No two situations are the same, but at SVDS we have found one truism: making a data transformation successful requires much more than simply getting the technology right. Across a variety of industries and operations, we consistently find the influence of systems and people to be deciding factors. This is one of the reasons why we developed our Data Maturity Model — a tool for understanding how well your data capabilities create value for your business, across people, process, and systems.
Data maturity in practice
Data maturity is a useful tool for measuring the progress being made against your transformation. Recently, we were working with a multi-billion dollar industrial device company that was just beginning their Internet of Things (IoT) transformation: integrating software services with their physical devices. The vision was set and small experiments were being run throughout the organization—but the real work of building had not yet begun.
The company’s overarching strategy made a lot of sense—building a higher-margin services business from the key position their devices play in their customers’ workflows. We were asked to help them develop a data strategy and accompanying architecture to make that possible. Fundamentally, they needed a plan to use analytics and device data to create new services their clients would value.
While this company certainly had major technology investments in its future, some of the most urgent things necessary for this transformation to be successful had little to do with technology:
- New incentives to change required: Like many established product companies, the organization was structured around distinct, mature product lines. With very different P&Ls and incentives, we were told: “Careers are made within the business units, not the company.” There was an inherent skepticism for investing in unproven growth, especially if the effort was performed by a centralized function.
- Lack of experience with data rights: At this time, a very small percentage of overall revenue was produced through software. To sidestep questions of license management, the default behavior was to “make stuff free so that we do not have to create licenses.”
- New customer relationships (and approach to product development): Getting the most value from device data meant integrating it with some of the customers’ own data sources to provide greater context to end users. This meant expanding or revisiting customer relationships to embrace data sharing, requiring updates to processes in sales management (i.e., around channel or partnership agreements) and overarching application strategies (e.g., creating standards and cultivating ISV ecosystems).
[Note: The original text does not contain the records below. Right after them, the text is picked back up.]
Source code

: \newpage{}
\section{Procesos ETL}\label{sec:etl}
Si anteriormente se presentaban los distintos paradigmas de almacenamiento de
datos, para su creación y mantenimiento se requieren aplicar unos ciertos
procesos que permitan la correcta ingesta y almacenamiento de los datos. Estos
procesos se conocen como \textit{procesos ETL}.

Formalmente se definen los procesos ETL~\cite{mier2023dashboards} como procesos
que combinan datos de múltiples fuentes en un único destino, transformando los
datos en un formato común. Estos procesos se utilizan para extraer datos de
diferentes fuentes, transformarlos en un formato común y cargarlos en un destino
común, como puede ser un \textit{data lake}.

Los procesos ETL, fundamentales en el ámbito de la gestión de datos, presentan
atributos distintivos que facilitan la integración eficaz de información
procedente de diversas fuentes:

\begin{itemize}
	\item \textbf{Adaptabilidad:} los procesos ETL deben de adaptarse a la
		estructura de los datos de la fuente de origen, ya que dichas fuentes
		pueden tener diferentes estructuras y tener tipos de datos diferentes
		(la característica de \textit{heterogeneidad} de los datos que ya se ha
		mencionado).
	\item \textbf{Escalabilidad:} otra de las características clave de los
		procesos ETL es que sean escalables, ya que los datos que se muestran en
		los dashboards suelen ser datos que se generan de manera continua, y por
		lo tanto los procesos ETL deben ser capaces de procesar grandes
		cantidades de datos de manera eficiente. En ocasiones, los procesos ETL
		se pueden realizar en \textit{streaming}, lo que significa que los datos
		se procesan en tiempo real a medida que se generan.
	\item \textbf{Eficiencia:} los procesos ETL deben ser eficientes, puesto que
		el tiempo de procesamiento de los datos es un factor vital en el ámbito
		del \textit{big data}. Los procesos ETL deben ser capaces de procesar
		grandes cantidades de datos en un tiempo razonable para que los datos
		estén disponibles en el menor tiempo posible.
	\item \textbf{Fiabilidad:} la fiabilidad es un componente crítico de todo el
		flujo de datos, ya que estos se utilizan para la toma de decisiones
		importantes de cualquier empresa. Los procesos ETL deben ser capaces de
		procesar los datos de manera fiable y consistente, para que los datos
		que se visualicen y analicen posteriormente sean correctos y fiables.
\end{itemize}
In working together, we helped the industrial product company identify solutions for incentivizing technical investment. We identified policies required around data ownership, custody, and consent as a precursor to becoming an integrator and reseller in the supply chain of data services. We helped them update their architecture to support these services. It is not uncommon for an SVDS maturity assessment to reveal a broad set of opportunities.
Ultimately, our client was equipped with a broader perspective on what they needed to launch their software business and a roadmap to build all aspects of their data capabilities, ensuring that their transformation would be more successful. A clear roadmap helped them fill in the gaps between here and there, illuminating the concrete steps they needed to achieve their vision. Although transformation does not have a fixed end point, milestones are important—change should be incremental enough that the organization can see progress.
Although it won’t give you a full picture of your organization, these exercises are a good starting point to help you gain a better sense of your company’s data maturity and spark productive exchanges with your colleagues. Is your organization using data just for generating reports or focusing on use cases in mission-critical areas? Or is it putting data first in every business activity? Knowing where you stand will increase your understanding of your organization’s potential, provide a baseline for measuring progress, and give you a framework for thinking about your data operations and how they might compare with the competition’s and your industry’s as a whole.